SAN FRANCISCO - In the most confusing contract extension in MLB history, the San Francisco Giants have officially locked up 42-year-old starting pitcher Justin Verlander on an 8-year, $80 million deal. The news was first broken—of course—by his younger brother Ben, who looked more bewildered than proud.
Verlander himself seemed thrilled:
“I told them I’ll pitch until I’m 50 if that’s what it takes. San Francisco feels like home.”
Family Reactions: Confused, Concerned, and Contractually Obligated
Ben Verlander, the one who “reported” the news, admitted he doesn’t know what’s happening anymore:
“I thought this was an April Fools joke. It’s September.”
Kate Upton, Verlander’s wife, was equally perplexed:
“I love him, but do I really want to be sitting in a suite at Oracle Park in 2033 watching him try to hit 87 on the gun? This feels like elder abuse.”
Teammates Left Speechless
The Giants’ clubhouse is already struggling to process the idea of Justin Verlander still taking the mound when most of them are retired or managing Little League:
Willy Adames: “He told me he’s adding a ‘fourth windup’ to keep his hips young. I don’t even know what that means.”
Matt Chapman: “We just signed a guy through the 2030s who was drafted before I hit puberty. I’m not mad, just… dizzy.”
Logan Webb: “I’m supposed to be the ace, and now I’m taking spring training diet tips from a 50-year-old who thinks avocado ice cream is medicine. Please send help.”
Verlander’s Obsession with Longevity
While nobody else cares, Verlander is fully committed to setting the record as the oldest pitcher in MLB history. “It means nothing to anyone but me,” he admitted, “and that’s exactly why I have to do it.”
He’s reportedly following the Tom Brady diet, which consists of avocado ice cream, water every 15 minutes, and avoiding tomatoes because they cause inflammation. He’s also been spotted dragging tractor tires across the outfield at Oracle Park at 2 a.m., muttering about “legacy.”
Statfax Projections: Grim at Best
The advanced analytics arm of Fax Sports, Statfax, ran its projections on Verlander’s career in San Francisco. The numbers don’t exactly scream Hall of Fame finale:
2026–2027: 5.02 ERA, -0.6 WAR, 3 disabled list stints.

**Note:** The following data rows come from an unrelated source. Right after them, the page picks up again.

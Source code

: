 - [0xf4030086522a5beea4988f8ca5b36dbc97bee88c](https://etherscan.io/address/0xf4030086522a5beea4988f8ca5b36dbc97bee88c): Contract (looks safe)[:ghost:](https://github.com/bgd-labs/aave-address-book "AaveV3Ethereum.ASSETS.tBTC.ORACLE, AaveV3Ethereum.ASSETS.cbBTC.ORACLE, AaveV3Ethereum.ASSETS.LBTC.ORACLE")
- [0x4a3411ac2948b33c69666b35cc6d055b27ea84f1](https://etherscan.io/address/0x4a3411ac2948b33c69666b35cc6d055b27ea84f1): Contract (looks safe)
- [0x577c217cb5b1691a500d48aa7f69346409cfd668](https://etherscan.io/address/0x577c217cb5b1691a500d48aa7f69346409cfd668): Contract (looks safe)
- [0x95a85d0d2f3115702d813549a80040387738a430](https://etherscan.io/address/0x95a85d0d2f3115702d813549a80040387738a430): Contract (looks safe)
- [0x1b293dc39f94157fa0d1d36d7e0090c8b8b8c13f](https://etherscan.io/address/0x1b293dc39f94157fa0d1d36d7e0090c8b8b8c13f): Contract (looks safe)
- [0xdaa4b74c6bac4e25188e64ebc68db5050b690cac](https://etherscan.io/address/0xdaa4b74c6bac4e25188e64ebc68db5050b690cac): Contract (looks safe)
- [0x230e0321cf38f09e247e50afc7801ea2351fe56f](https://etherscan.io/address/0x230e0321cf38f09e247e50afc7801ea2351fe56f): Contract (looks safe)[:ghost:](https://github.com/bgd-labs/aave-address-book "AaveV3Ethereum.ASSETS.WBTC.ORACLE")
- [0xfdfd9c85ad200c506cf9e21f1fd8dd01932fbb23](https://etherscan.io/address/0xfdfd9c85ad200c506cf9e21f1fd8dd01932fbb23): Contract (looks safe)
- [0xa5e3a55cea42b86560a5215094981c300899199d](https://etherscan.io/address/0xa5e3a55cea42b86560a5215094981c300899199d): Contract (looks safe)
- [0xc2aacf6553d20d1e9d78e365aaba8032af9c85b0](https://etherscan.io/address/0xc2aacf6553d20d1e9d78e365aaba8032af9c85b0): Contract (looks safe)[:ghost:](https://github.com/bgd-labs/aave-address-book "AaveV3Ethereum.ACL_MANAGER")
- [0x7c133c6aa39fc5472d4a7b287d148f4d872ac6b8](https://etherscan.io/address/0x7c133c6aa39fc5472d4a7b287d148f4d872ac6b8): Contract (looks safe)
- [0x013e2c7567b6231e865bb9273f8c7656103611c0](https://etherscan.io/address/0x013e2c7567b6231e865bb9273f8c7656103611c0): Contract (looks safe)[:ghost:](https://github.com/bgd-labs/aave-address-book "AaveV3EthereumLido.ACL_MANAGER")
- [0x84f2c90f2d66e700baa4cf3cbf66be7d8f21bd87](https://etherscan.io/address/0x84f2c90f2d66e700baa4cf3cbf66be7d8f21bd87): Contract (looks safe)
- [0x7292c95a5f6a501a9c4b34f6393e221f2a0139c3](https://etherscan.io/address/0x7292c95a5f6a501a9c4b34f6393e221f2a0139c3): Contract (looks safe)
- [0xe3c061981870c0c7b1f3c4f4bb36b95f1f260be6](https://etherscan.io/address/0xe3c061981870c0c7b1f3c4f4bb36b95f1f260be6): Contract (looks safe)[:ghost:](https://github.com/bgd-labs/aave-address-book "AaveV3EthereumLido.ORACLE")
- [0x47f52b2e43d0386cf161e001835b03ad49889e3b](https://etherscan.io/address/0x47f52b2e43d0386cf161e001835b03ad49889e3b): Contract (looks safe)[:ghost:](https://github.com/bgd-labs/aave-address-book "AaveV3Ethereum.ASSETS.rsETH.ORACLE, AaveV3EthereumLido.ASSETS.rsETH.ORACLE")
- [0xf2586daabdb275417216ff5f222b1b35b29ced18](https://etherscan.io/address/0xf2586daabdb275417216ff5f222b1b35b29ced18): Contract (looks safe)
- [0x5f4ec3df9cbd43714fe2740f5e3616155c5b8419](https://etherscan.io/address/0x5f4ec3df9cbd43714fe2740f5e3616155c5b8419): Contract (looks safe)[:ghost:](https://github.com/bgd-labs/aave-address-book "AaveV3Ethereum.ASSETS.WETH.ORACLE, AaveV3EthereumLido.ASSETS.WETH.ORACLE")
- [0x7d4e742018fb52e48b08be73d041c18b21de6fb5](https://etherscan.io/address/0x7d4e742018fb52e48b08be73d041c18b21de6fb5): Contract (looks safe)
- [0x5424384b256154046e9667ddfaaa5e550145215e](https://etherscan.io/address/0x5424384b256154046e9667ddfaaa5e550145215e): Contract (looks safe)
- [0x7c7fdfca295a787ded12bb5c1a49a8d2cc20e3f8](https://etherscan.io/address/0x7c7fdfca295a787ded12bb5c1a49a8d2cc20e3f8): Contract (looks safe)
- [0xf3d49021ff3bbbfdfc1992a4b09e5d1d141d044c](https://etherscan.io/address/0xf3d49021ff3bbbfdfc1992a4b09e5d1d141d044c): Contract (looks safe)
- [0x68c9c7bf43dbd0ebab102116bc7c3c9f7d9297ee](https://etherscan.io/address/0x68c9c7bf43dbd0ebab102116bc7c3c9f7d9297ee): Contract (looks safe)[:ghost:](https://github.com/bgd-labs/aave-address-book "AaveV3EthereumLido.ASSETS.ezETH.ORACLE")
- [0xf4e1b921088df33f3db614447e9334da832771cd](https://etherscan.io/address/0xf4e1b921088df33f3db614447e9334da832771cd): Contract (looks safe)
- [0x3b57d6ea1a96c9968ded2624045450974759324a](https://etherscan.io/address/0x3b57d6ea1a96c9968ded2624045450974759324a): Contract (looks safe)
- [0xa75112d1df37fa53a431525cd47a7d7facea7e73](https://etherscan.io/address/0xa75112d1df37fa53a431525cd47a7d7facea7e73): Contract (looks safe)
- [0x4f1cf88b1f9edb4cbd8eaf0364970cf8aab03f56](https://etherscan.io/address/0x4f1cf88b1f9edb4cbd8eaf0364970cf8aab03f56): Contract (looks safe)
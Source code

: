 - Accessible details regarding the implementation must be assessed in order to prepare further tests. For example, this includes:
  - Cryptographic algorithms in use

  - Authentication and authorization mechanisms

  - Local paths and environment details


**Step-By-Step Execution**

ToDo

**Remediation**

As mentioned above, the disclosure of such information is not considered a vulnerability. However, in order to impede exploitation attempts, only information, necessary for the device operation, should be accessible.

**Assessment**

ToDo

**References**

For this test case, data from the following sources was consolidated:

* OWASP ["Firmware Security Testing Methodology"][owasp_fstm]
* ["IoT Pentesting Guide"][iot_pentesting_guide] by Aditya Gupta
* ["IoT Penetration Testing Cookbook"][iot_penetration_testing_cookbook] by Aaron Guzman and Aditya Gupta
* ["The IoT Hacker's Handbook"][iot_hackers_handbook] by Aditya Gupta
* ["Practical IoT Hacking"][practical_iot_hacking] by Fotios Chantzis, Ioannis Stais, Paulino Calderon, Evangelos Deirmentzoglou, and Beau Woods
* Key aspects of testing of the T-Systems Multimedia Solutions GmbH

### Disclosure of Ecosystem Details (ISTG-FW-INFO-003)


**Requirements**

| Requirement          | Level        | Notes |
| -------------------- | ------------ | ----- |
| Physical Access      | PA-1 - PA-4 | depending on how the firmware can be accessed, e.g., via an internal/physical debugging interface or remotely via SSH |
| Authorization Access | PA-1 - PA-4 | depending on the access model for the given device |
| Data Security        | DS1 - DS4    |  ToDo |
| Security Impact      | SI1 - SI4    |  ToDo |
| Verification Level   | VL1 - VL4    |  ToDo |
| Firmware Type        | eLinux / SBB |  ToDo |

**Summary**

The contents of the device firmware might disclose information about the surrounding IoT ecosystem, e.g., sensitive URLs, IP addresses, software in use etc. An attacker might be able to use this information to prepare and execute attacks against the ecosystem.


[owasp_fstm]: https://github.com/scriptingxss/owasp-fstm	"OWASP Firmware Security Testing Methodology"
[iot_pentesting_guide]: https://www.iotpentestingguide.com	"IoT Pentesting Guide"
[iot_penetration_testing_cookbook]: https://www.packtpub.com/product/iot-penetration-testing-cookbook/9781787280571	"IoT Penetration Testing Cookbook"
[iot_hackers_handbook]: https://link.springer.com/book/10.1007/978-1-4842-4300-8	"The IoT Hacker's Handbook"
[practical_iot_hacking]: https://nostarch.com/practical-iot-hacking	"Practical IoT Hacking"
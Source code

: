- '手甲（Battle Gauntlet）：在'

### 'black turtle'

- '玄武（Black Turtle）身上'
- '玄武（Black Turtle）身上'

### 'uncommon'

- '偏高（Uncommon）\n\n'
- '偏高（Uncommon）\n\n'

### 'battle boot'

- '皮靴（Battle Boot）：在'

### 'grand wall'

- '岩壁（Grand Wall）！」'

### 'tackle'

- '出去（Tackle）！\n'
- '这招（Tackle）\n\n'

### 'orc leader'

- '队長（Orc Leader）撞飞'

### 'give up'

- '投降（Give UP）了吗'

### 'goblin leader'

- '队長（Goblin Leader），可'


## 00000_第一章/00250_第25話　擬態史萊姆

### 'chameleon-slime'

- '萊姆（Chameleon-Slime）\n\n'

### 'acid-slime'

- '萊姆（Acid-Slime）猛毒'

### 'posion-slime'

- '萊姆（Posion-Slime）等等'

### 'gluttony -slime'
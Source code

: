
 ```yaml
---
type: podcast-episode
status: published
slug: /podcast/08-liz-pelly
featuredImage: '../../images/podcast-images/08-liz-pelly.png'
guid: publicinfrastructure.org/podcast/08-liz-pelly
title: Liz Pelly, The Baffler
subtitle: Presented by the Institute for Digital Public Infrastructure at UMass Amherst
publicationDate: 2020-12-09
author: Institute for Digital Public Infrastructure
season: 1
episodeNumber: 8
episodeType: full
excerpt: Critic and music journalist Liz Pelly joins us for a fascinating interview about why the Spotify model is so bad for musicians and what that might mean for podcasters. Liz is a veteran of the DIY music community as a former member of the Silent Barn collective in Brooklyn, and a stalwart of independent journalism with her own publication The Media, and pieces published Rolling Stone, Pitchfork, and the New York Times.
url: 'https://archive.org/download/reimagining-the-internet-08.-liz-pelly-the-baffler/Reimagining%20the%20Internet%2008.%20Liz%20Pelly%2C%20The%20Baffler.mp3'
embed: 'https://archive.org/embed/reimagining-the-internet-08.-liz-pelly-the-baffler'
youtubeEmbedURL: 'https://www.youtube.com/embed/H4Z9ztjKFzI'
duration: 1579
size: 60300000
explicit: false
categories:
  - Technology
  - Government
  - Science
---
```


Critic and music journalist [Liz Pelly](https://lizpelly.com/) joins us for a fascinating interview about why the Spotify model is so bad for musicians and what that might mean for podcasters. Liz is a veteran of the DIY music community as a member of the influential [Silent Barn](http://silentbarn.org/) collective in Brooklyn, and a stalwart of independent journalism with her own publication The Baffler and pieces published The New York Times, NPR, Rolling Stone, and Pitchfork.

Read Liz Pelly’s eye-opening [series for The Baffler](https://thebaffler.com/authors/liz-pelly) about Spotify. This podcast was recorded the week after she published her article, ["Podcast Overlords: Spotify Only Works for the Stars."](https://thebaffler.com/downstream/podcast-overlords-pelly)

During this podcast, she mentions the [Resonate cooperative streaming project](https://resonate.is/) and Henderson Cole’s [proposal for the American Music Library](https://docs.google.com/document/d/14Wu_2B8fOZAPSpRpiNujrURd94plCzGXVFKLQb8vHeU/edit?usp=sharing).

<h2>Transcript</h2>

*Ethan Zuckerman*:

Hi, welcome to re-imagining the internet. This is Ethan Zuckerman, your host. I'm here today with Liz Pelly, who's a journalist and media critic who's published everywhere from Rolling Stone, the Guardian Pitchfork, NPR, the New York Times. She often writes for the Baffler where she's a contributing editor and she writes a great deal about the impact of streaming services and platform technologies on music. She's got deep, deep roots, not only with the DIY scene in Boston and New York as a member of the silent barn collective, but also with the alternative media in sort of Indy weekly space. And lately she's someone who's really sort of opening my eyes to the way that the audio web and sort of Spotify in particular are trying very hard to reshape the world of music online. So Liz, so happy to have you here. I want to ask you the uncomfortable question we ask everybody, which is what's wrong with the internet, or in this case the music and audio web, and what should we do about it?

2028: Projected to be throwing 82 MPH “cutters” that look like BP fastballs.
2029–2032: Statfax projects him appearing in 14 total games, mostly mop-up duty, and “probably allowing fireworks in the outfield during play.”
2033 (age 50): Statfax labels this season “retirement cosplay.”
Still, Giants ownership insists the move is about “stability and leadership,” which in baseball language means “ticket sales and nostalgia.”
Final Thoughts on the Giants and Justin Verlander
San Francisco has doubled down on a 42-year-old who swears he’ll pitch until 50. Whether that’s inspirational or deeply concerning depends on your perspective. For Giants fans, the only safe bet is that this contract will outlive multiple presidential administrations, and possibly Oracle Park itself.